Он издает страдальческий звук, но затем ложится рядом. Одну руку он подкладывает мне под голову вместо подушки, а второй обхватывает мою талию и притягивает меня к себе, так что я чувствую все его тело.

Это так хорошо. Быть с ним так хорошо. Я растворяюсь в нем, прижимаюсь к нему еще теснее, так что могу чувствовать только его, его одного.

– Никаких укусов, – сонно говорит Флинт, что, видимо, означает, что он все-таки не спит. – Я хочу сказать, если у меня не будет возможности наблюдать. Тогда ты, Хадсон, можешь не стесняться и кусать ее сколько хочешь.

– Ты такой извращенец, – поддразниваю его я.

– А как иначе? – шутит он. – К тому же именно таким я нравлюсь тебе.

Хадсон издает негромкое ворчание, но без злости, и, судя по короткому смешку, Флинт это понимает.

– Мы выберемся отсюда, – шепчет Хадсон мне на ухо, и это звучит как клятва. – И тогда я точно не ограничусь сокрушением костей Сайруса в пыль.

Больше он ничего не говорит, и я тоже. Вместо разговора я прижимаюсь к нему еще крепче и наконец поддаюсь изнеможению, которое владеет мною все последние дни.

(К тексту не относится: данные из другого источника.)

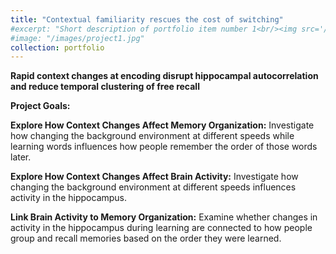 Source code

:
 ```yaml
---
title: "Contextual familiarity rescues the cost of switching"
#excerpt: "Short description of portfolio item number 1<br/><img src='/images/500x300.png'>"
#image: "/images/project1.jpg"
collection: portfolio
---
```

**Rapid context changes at encoding disrupt hippocampal autocorrelation and reduce temporal clustering of free recall**

**Project Goals:**

**Explore How Context Changes Affect Memory Organization:** Investigate how changing the background environment at different speeds while learning words influences how people remember the order of those words later.

**Explore How Context Changes Affect Brain Activity:** Investigate how changing the background environment at different speeds influences activity in the hippocampus.

**Link Brain Activity to Memory Organization:** Examine whether changes in activity in the hippocampus during learning are connected to how people group and recall memories based on the order they were learned.
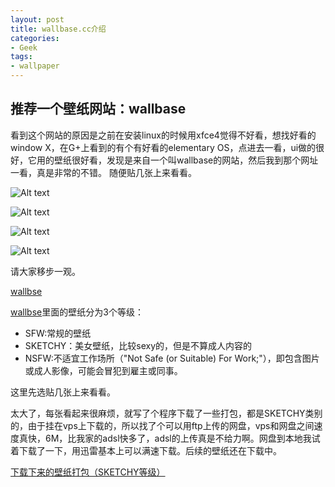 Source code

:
 ```yaml
---
layout: post
title: wallbase.cc介绍
categories:
- Geek
tags:
- wallpaper
---
```

## 推荐一个壁纸网站：wallbase

看到这个网站的原因是之前在安装linux的时候用xfce4觉得不好看，想找好看的window X，在G+上看到的有个有好看的elementary OS，点进去一看，ui做的很好，它用的壁纸很好看，发现是来自一个叫wallbase的网站，然后我到那个网址一看，真是非常的不错。
随便贴几张上来看看。

![Alt text](http://wpimg-wpimg.stor.sinaapp.com/original/6a6dfa2dfb6c9987fcf499ddea20e110.jpg "Optional title")

![Alt text](http://wpimg-wpimg.stor.sinaapp.com/original/93f20f50801573de4dcac3e2c151ca58.jpg "Optional title")

![Alt text](http://wpimg-wpimg.stor.sinaapp.com/original/63ed4f52fb19ba50523ae268e6a09066.jpg "Optional title")

![Alt text](http://wpimg-wpimg.stor.sinaapp.com/original/f721bd6dc208545ff9d8de26bbf7fbac.jpg "Optional title")

请大家移步一观。

[wallbse](www.wallbase.cc)

[wallbse](www.wallbase.cc)里面的壁纸分为3个等级：

* SFW:常规的壁纸
* SKETCHY：美女壁纸，比较sexy的，但是不算成人内容的
* NSFW:不适宜工作场所（"Not Safe (or Suitable) For Work;"），即包含图片或成人影像，可能会冒犯到雇主或同事。

这里先选贴几张上来看看。

太大了，每张看起来很麻烦，就写了个程序下载了一些打包，都是SKETCHY类别的，由于挂在vps上下载的，所以找了个可以用ftp上传的网盘，vps和网盘之间速度真快，6M，比我家的adsl快多了，adsl的上传真是不给力啊。网盘到本地我试着下载了一下，用迅雷基本上可以满速下载。后续的壁纸还在下载中。

[下载下来的壁纸打包（SKETCHY等级）](http://www.pipipan.com/file/33851061)

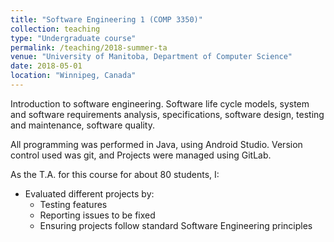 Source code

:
 ```yaml
---
title: "Software Engineering 1 (COMP 3350)"
collection: teaching
type: "Undergraduate course"
permalink: /teaching/2018-summer-ta
venue: "University of Manitoba, Department of Computer Science"
date: 2018-05-01
location: "Winnipeg, Canada"
---
```



Introduction to software engineering. Software life cycle models, system and software requirements analysis, specifications, software design, testing and maintenance, software quality.  

All programming was performed in Java, using Android Studio. Version control used was git, and Projects were managed using GitLab.  

As the T.A. for this course for about 80 students, I:
  * Evaluated different projects by:
    * Testing features
    * Reporting issues to be fixed
    * Ensuring projects follow standard Software Engineering principles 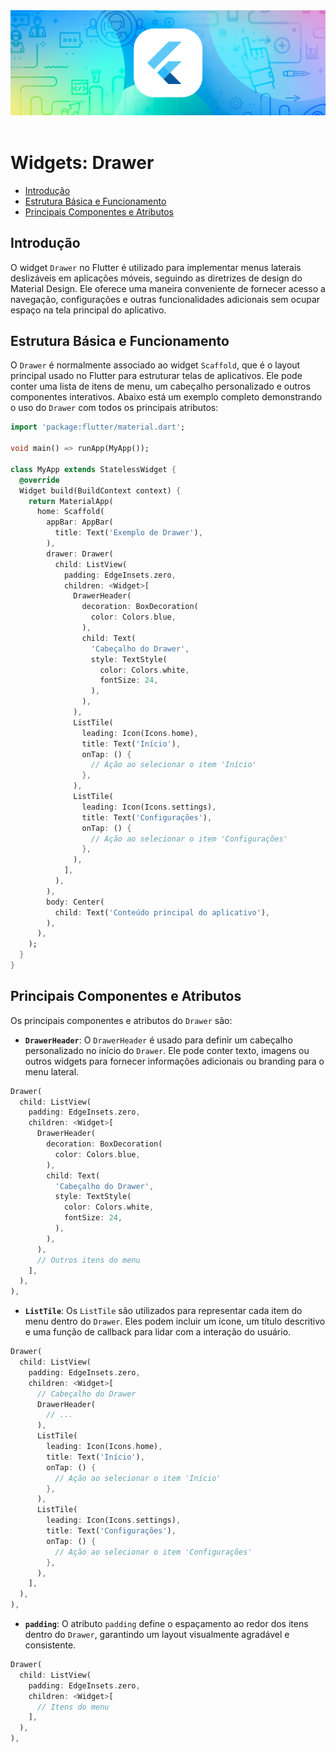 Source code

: <div align="center">
  <a href="https://github.com/joseferreira-dev/my-study-notes/tree/main/flutter"><img src="../../banner-flutter.png"></a>
</div>
<br>

# Widgets: Drawer

- [Introdução](#introdução)
- [Estrutura Básica e Funcionamento](#estrutura-básica-e-funcionamento)
- [Principais Componentes e Atributos](#principais-componentes-e-atributos)

## Introdução

O widget `Drawer` no Flutter é utilizado para implementar menus laterais deslizáveis em aplicações móveis, seguindo as diretrizes de design do Material Design. Ele oferece uma maneira conveniente de fornecer acesso a navegação, configurações e outras funcionalidades adicionais sem ocupar espaço na tela principal do aplicativo.

## Estrutura Básica e Funcionamento

O `Drawer` é normalmente associado ao widget `Scaffold`, que é o layout principal usado no Flutter para estruturar telas de aplicativos. Ele pode conter uma lista de itens de menu, um cabeçalho personalizado e outros componentes interativos. Abaixo está um exemplo completo demonstrando o uso do `Drawer` com todos os principais atributos:

```dart
import 'package:flutter/material.dart';

void main() => runApp(MyApp());

class MyApp extends StatelessWidget {
  @override
  Widget build(BuildContext context) {
    return MaterialApp(
      home: Scaffold(
        appBar: AppBar(
          title: Text('Exemplo de Drawer'),
        ),
        drawer: Drawer(
          child: ListView(
            padding: EdgeInsets.zero,
            children: <Widget>[
              DrawerHeader(
                decoration: BoxDecoration(
                  color: Colors.blue,
                ),
                child: Text(
                  'Cabeçalho do Drawer',
                  style: TextStyle(
                    color: Colors.white,
                    fontSize: 24,
                  ),
                ),
              ),
              ListTile(
                leading: Icon(Icons.home),
                title: Text('Início'),
                onTap: () {
                  // Ação ao selecionar o item 'Início'
                },
              ),
              ListTile(
                leading: Icon(Icons.settings),
                title: Text('Configurações'),
                onTap: () {
                  // Ação ao selecionar o item 'Configurações'
                },
              ),
            ],
          ),
        ),
        body: Center(
          child: Text('Conteúdo principal do aplicativo'),
        ),
      ),
    );
  }
}
```

## Principais Componentes e Atributos

Os principais componentes e atributos do `Drawer` são:

- **`DrawerHeader`**: O `DrawerHeader` é usado para definir um cabeçalho personalizado no início do `Drawer`. Ele pode conter texto, imagens ou outros widgets para fornecer informações adicionais ou branding para o menu lateral.

```dart
Drawer(
  child: ListView(
    padding: EdgeInsets.zero,
    children: <Widget>[
      DrawerHeader(
        decoration: BoxDecoration(
          color: Colors.blue,
        ),
        child: Text(
          'Cabeçalho do Drawer',
          style: TextStyle(
            color: Colors.white,
            fontSize: 24,
          ),
        ),
      ),
      // Outros itens do menu
    ],
  ),
),
```

- **`ListTile`**: Os `ListTile` são utilizados para representar cada item do menu dentro do `Drawer`. Eles podem incluir um ícone, um título descritivo e uma função de callback para lidar com a interação do usuário.

```dart
Drawer(
  child: ListView(
    padding: EdgeInsets.zero,
    children: <Widget>[
      // Cabeçalho do Drawer
      DrawerHeader(
        // ...
      ),
      ListTile(
        leading: Icon(Icons.home),
        title: Text('Início'),
        onTap: () {
          // Ação ao selecionar o item 'Início'
        },
      ),
      ListTile(
        leading: Icon(Icons.settings),
        title: Text('Configurações'),
        onTap: () {
          // Ação ao selecionar o item 'Configurações'
        },
      ),
    ],
  ),
),
```

- **`padding`**: O atributo `padding` define o espaçamento ao redor dos itens dentro do `Drawer`, garantindo um layout visualmente agradável e consistente.

```dart
Drawer(
  child: ListView(
    padding: EdgeInsets.zero,
    children: <Widget>[
      // Itens do menu
    ],
  ),
),
```
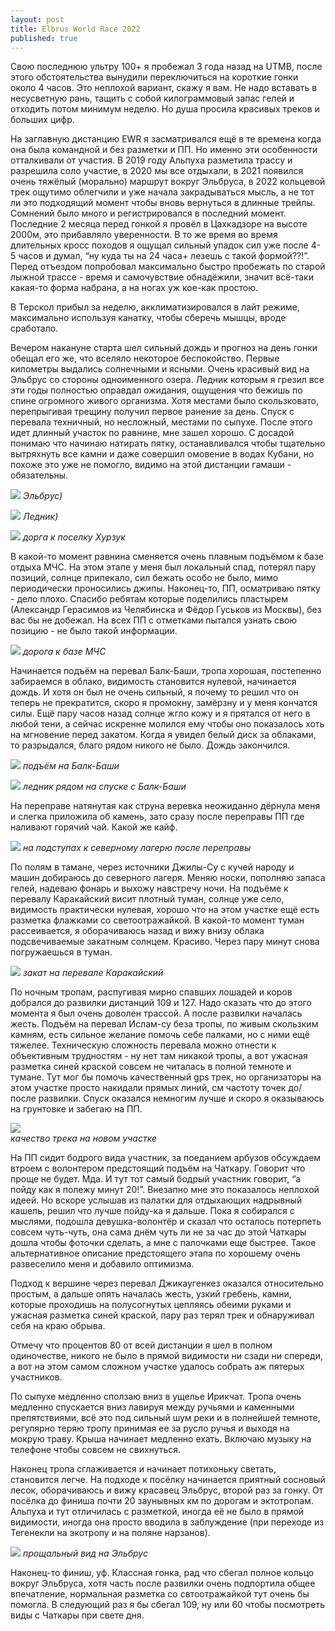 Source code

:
 ```yaml
---
layout: post
title: Elbrus World Race 2022
published: true
---
```


Свою последнюю ультру 100+ я пробежал 3 года назад на UTMB, после этого обстоятельства вынудили переключиться на короткие гонки около 4 часов. Это неплохой вариант, скажу я вам. Не надо вставать в несусветную рань, тащить с собой килограммовый запас гелей и отходить потом минимум неделю. Но душа просила красивых треков и больших цифр. 

На заглавную дистанцию EWR я засматривался ещё в те времена когда она была командной и без разметки и ПП. Но именно эти особенности отталкивали от участия. В 2019 году Альпуха разметила трассу и разрешила соло участие, в 2020 мы все отдыхали,
 в 2021 появился очень тяжёлый (морально) маршрут вокруг Эльбруса, в 2022 кольцевой трек ощутимо облегчили и уже начала закрадываться мысль, а не тот ли это подходящий момент чтобы вновь вернуться в длинные трейлы. Сомнений было много и регистрировался в последний момент. Последние 2 месяца перед гонкой я провёл в Цахкадзоре на высоте 2000м, это прибавляло уверенности. В то же время во время длительных кросс походов я ощущал сильный упадок сил уже после 4-5 часов и думал, “ну куда ты на 24 часа+ лезешь с такой формой??!”. Перед отъездом попробовал максимально быстро пробежать по старой лыжной трассе - время и самочувствие обнадёжили, значит всё-таки какая-то форма набрана, а на ногах уж кое-как простою.

В Терскол прибыл за неделю, акклиматизировался в лайт режиме, максимально используя канатку, чтобы сберечь мышцы, вроде сработало.

Вечером накануне старта шел сильный дождь и прогноз на день гонки обещал его же, что вселяло некоторое беспокойство. Первые километры выдались солнечными и ясными. Очень красивый вид на Эльбрус со стороны одноименного озера. Ледник которым я грезил все эти годы полностью оправдал ожидания, ощущения что бежишь по спине огромного живого организма. Хотя местами было скользковато, перепрыгивая трещину получил первое ранение за день. Спуск с перевала техничный, но несложный, местами по сыпухе. После этого идет длинный участок по равнине, мне зашел хорошо. С досадой понимаю что начинаю натирать пятку, останавливался чтобы тщательно вытряхнуть все камни и даже совершил омовение в водах Кубани, но похоже это уже не помогло, видимо на этой дистанции гамаши - обязательны.

![]({{site.baseurl}}/images/ewr-1.jpg)
*Эльбрус)*

![]({{site.baseurl}}/images/ewr-2.jpg)
*Ледник)*

![]({{site.baseurl}}/images/ewr-3.jpg)
*дорга к поселку Хурзук*

В какой-то момент равнина сменяется очень плавным подъёмом к базе отдыха МЧС. На этом этапе у меня был локальный спад, потерял пару позиций, солнце припекало, сил бежать особо не было, мимо периодически проносились джипы. Наконец-то, ПП, осматриваю пятку - дело плохо. Спасибо ребятам которые поделились пластырем (Александр Герасимов из Челябинска и Фёдор Гуськов из Москвы), без вас бы не добежал. На всех ПП с отметками пытался узнать свою позицию - не было такой информации.

![]({{site.baseurl}}/images/ewr-4.jpg)
*дорога к базе МЧС*

Начинается подъём на перевал Балк-Баши, тропа хорошая, постепенно забираемся в облако, видимость становится нулевой, начинается дождь. И хотя он был не очень сильный, я почему то решил что он теперь не прекратится, скоро я промокну, замёрзну и у меня кончатся силы. Ещё пару часов назад солнце жгло кожу и я прятался от него в любой тени, а сейчас искренне молился ему чтобы оно показалось хоть на мгновение перед закатом. Когда я увидел белый диск за облаками, то разрыдался, благо рядом никого не было. Дождь закончился.

![]({{site.baseurl}}/images/ewr-5.jpg)
*подъём на Балк-Баши*

![]({{site.baseurl}}/images/ewr-6.jpg)
*ледник рядом на спуске с Балк-Баши*

На переправе натянутая как струна веревка неожиданно дёрнула меня и слегка приложила об камень, зато сразу после переправы ПП где наливают горячий чай. Какой же кайф. 

![]({{site.baseurl}}/images/ewr-7.jpg)
*на подступах к северному лагерю после переправы*

По полям в тамане, через источники Джилы-Су с кучей народу и машин добираюсь до северного лагеря. Меняю носки, пополняю запаса гелей, надеваю фонарь и выхожу навстречу ночи. На подъёме к перевалу Каракайский висит плотный туман, солнце уже село, видимость практически нулевая, хорошо что на этом участке ещё есть разметка флажками со светоотражайкой. В какой-то момент туман рассеивается, я оборачиваюсь назад и вижу внизу облака подсвечиваемые закатным солнцем. Красиво. Через пару минут снова погружаешься в туман.

![]({{site.baseurl}}/images/ewr-9.jpg)
*закат на перевале Каракайский*

По ночным тропам, распугивая мирно спавших лошадей и коров добрался до развилки дистанций 109 и 127. Надо сказать что до этого момента я был очень доволен трассой. А после развилки началась жесть. Подъём на перевал Ислам-су беза тропы, по живым скользким камням, есть сильное желание помочь себе палками, но с ними ещё тяжелее. Техническую сложность перевала можно отнести к объективным трудностям - ну нет там никакой тропы, а вот ужасная разметка синей краской совсем не читалась в полной темноте и тумане. Тут мог бы помочь качественный gps трек, но организаторы на этом участке просто накидали прямых линий, см частоту точек до/после развилки. Спуск оказался немногим лучше и скоро я оказываюсь на грунтовке и забегаю на ПП. 

![]({{site.baseurl}}/images/ewr-gpx.jpg)  
*качество трека на новом участке*

На ПП сидит бодрого вида участник, за поеданием арбузов обсуждаем втроем с волонтером предстоящий подъём на Чаткару. Говорит что проще не будет. Мда. И тут тот самый бодрый участник говорит, “а пойду как я полежу минут 20!”. Внезапно мне это показалось неплохой идеей. Но вскоре услышав из палатки для отдыхающих надрывный кашель, решил что лучше пойду-ка я дальше. Пока я собирался с мыслями, подошла девушка-волонтёр и сказал что осталось потерпеть совсем чуть-чуть, она сама днём чуть ли не за час до этой Чаткары дошла чтобы фоточки сделать, а мне с палочками еще быстрее. Такое альтернативное описание предстоящего этапа по хорошему очень развеселило меня и добавило оптимизма.

Подход к вершине через перевал Джикаугенкез оказался относительно простым, а дальше опять началась жесть, узкий гребень, камни, которые проходишь на полусогнутых цепляясь обеими руками и ужасная разметка синей краской, пару раз терял трек и обнаруживал себя на краю обрыва. 

Отмечу что процентов 80 от всей дистанции я шел в полном одиночестве, никого не было в прямой видимости ни сзади ни спереди, а вот на этом самом сложном участке удалось собрать аж пятерых участников.

По сыпухе медленно сползаю вниз в ущелье Ирикчат. Тропа очень медленно спускается вниз лавируя между ручьями и каменными препятствиями, всё это под сильный шум реки и в полнейшей темноте, регулярно теряю тропу принимая ее за русло ручья и выходя на мокрую траву. Крыша начинает медленно ехать. Включаю музыку на телефоне чтобы совсем не свихнуться. 

Наконец тропа сглаживается и начинает потихоньку светать, становится легче. На подходе к посёлку начинается приятный сосновый лесок, оборачиваюсь и вижу красавец Эльбрус, второй раз за гонку. От посёлка до финиша почти 20 заунывных км по дорогам и эктотропам. Альпуха и тут отличилась с разметкой, иногда её не было в прямой видимости, иногда она просто вводила в заблуждение (при переходе из Тегенекли на экотропу и на поляне нарзанов). 

![]({{site.baseurl}}/images/ewr-10.jpg)
*прощальный вид на Эльбрус*

Наконец-то финиш, уф. Классная гонка, рад что сбегал полное кольцо вокруг Эльбруса, хотя часть после развилки очень подпортила общее впечатление, нормальная разметка со свтоотражайкой тут очень бы помогла. В следующий раз я бы сбегал 109, ну или 60 чтобы посмотреть виды с Чаткары при свете дня.
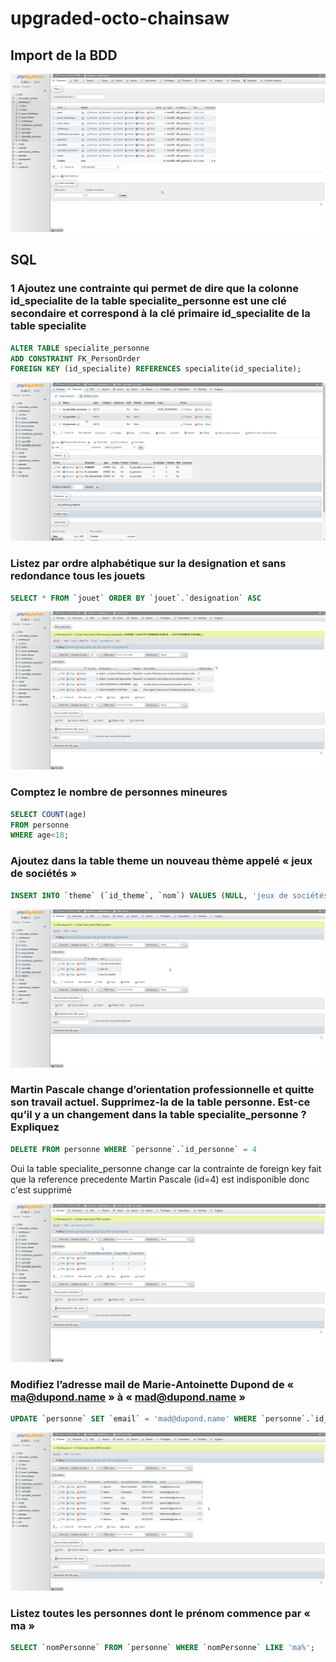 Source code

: # upgraded-octo-chainsaw

## Import de la BDD

![Alt text](images/brave_tyeonrENUb.png)

## SQL

### 1 Ajoutez une contrainte qui permet de dire que la colonne id_specialite de la table specialite_personne est une clé secondaire et correspond à la clé primaire id_specialite de la table specialite

```sql
ALTER TABLE specialite_personne
ADD CONSTRAINT FK_PersonOrder
FOREIGN KEY (id_specialite) REFERENCES specialite(id_specialite);
```

![Alt text](images/brave_jZxCM6XDTD.png)

### Listez par ordre alphabétique sur la designation et sans redondance tous les jouets

```sql
SELECT * FROM `jouet` ORDER BY `jouet`.`designation` ASC
```

![Alt text](images/brave_VR3KZrQQon.png)

### Comptez le nombre de personnes mineures

```sql
SELECT COUNT(age)
FROM personne
WHERE age<18;
```

### Ajoutez dans la table theme un nouveau thème appelé « jeux de sociétés »

```sql
INSERT INTO `theme` (`id_theme`, `nom`) VALUES (NULL, 'jeux de sociétés')
```

![Alt text](images/brave_qglke2AMt2.png)

### Martin Pascale change d’orientation professionnelle et quitte son travail actuel. Supprimez-la de la table personne. Est-ce qu’il y a un changement dans la table specialite_personne ? Expliquez

```sql
DELETE FROM personne WHERE `personne`.`id_personne` = 4
```

Oui la table specialite_personne change
car la contrainte de foreign key fait que la reference precedente
Martin Pascale (id=4) est indisponible donc c'est supprimé

![Alt text](images/brave_fJcadJAR1x.png)

### Modifiez l’adresse mail de Marie-Antoinette Dupond de « ma@dupond.name » à « mad@dupond.name »

```sql
UPDATE `personne` SET `email` = 'mad@dupond.name' WHERE `personne`.`id_personne` = 1;
```

![Alt text](images/brave_tNsLj6eRxX.png)

### Listez toutes les personnes dont le prénom commence par « ma »

```sql
SELECT `nomPersonne` FROM `personne` WHERE `nomPersonne` LIKE 'ma%';
``` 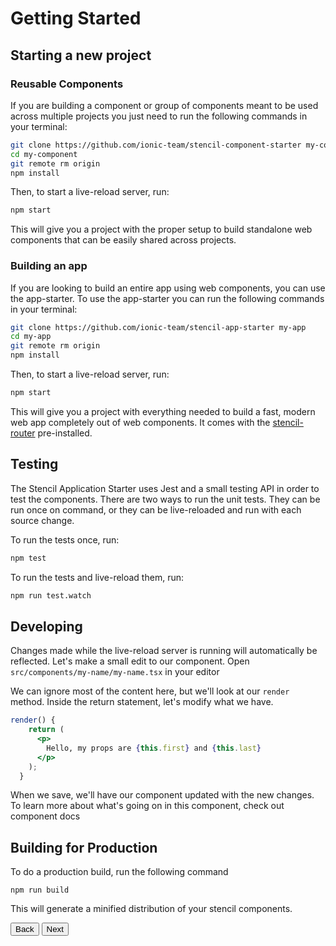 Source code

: # Getting Started

## Starting a new project

### Reusable Components

If you are building a component or group of components meant to be used across multiple projects you just need to run the following commands in your terminal:

```bash
git clone https://github.com/ionic-team/stencil-component-starter my-component
cd my-component
git remote rm origin
npm install
```

Then, to start a live-reload server, run:

```bash
npm start
```

This will give you a project with the proper setup to build standalone web components that can be easily shared across projects.

### Building an app

If you are looking to build an entire app using web components, you can use the app-starter. To use the app-starter you can run the following commands in your terminal:

```bash
git clone https://github.com/ionic-team/stencil-app-starter my-app
cd my-app
git remote rm origin
npm install
```

Then, to start a live-reload server, run:

```bash
npm start
```

This will give you a project with everything needed to build a fast, modern web app completely out of web components. It comes with the [stencil-router](/docs/routing) pre-installed.

## Testing

The Stencil Application Starter uses Jest and a small testing API in order to test the components. There are two ways to run the unit tests.
They can be run once on command, or they can be live-reloaded and run with each source change.

To run the tests once, run:

```bash
npm test
```

To run the tests and live-reload them, run:

```bash
npm run test.watch
```

## Developing

Changes made while the live-reload server is running will automatically be reflected. Let's make a small edit to our component. Open `src/components/my-name/my-name.tsx` in your editor

We can ignore most of the content here, but we'll look at our `render` method. Inside the return statement, let's modify what we have.

```jsx
render() {
    return (
      <p>
        Hello, my props are {this.first} and {this.last}
      </p>
    );
  }

```

When we save, we'll have our component updated with the new changes. To learn more about what's going on in this component, check out               <stencil-route-link url="/docs/my-first-component">component docs</stencil-route-link>

## Building for Production

To do a production build, run the following command

```
npm run build
```

This will generate a minified distribution of your stencil components.

<stencil-route-link url="/docs/intro" router="#router" custom="true">
  <button class="backButton">
    Back
  </button>
</stencil-route-link>

<stencil-route-link url="/docs/my-first-component" custom="true">
  <button class="nextButton">
    Next
  </button>
</stencil-route-link>
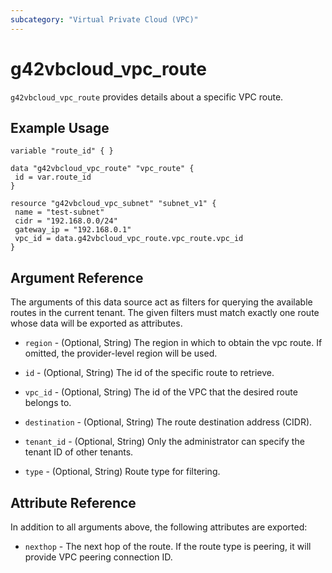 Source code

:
 ```yaml
---
subcategory: "Virtual Private Cloud (VPC)"
---
```


# g42vbcloud\_vpc\_route

`g42vbcloud_vpc_route` provides details about a specific VPC route.

## Example Usage

 ```hcl
 variable "route_id" { }

data "g42vbcloud_vpc_route" "vpc_route" {
  id = var.route_id
}

resource "g42vbcloud_vpc_subnet" "subnet_v1" {
  name = "test-subnet"
  cidr = "192.168.0.0/24"
  gateway_ip = "192.168.0.1"
  vpc_id = data.g42vbcloud_vpc_route.vpc_route.vpc_id
}

 ```

## Argument Reference

The arguments of this data source act as filters for querying the available
routes in the current tenant. The given filters must match exactly one
route whose data will be exported as attributes.

* `region` - (Optional, String) The region in which to obtain the vpc route. If omitted, the provider-level region will be used.

* `id` - (Optional, String) The id of the specific route to retrieve.

* `vpc_id` - (Optional, String) The id of the VPC that the desired route belongs to.

* `destination` - (Optional, String) The route destination address (CIDR).

* `tenant_id` - (Optional, String) Only the administrator can specify the tenant ID of other tenants.

* `type` - (Optional, String) Route type for filtering.

## Attribute Reference

In addition to all arguments above, the following attributes are exported:

* `nexthop` - The next hop of the route. If the route type is peering, it will provide VPC peering connection ID.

Не знаю, как долго мы спим, но я не просыпаюсь, пока не сваливаюсь на пол, больно ударившись о него.

Землетрясение, думаю я, потому что можно вывезти девушку из Калифорнии, но нельзя вывести Калифорнию из девушки.

Но все ходит ходуном еще хуже, чем при землетрясении – это доходит до меня, когда Колдер вопит:

– Надо убрать кровати! – причем вопит так истошно, будто от этого зависит ее жизнь.

– Мы проспали, – кричит Реми и, подбежав к цепи, висящей позади наклонного ствола, по которому мы попали в камеру, так быстро дергает за нее, что Флинт едва успевает вскочить со своей койки.

– Что это? – спрашиваю я, с трудом встав на колени. Но пол продолжает трястись так сильно, что подняться, кажется, будет невозможно.

Койки убираются в стены, и Хадсон гаркает:

– Дай мне руку.

Одной ногой он упирается, одновременно протягивая мне руку, но, прежде чем я успеваю схватиться за нее, камера начинает вращаться. Секунды три все идет не так уж плохо, но затем словно включается какой-то рубильник, и скорость вращения вмиг возрастает.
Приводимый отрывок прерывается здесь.